What you need to do - Records follow. Copy every line with "data".

Records for the task -

====================

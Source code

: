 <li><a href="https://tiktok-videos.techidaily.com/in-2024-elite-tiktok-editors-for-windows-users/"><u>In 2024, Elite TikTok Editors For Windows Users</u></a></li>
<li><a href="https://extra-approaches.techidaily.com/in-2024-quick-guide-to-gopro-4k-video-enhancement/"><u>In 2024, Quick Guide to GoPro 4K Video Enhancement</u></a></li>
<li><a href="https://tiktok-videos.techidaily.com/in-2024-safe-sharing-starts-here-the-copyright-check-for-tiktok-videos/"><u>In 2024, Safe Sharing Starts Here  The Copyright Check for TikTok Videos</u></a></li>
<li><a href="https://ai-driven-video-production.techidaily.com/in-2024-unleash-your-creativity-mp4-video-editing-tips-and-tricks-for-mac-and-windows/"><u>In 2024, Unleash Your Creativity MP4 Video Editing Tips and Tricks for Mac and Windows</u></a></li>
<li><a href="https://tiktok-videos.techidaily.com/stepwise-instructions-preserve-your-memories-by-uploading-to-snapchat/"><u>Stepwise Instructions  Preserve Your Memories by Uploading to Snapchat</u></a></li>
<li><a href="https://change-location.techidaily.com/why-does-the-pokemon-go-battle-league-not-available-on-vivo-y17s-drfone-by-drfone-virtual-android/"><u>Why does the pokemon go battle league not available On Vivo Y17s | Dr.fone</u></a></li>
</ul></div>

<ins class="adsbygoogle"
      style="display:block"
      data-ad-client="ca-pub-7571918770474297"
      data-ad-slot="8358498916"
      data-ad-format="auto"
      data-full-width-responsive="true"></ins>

====================

Problem solution -
      data-ad-client="ca-pub-7571918770474297"
      data-ad-slot="8358498916"
      data-ad-format="auto"
      data-full-width-responsive="true"></ins>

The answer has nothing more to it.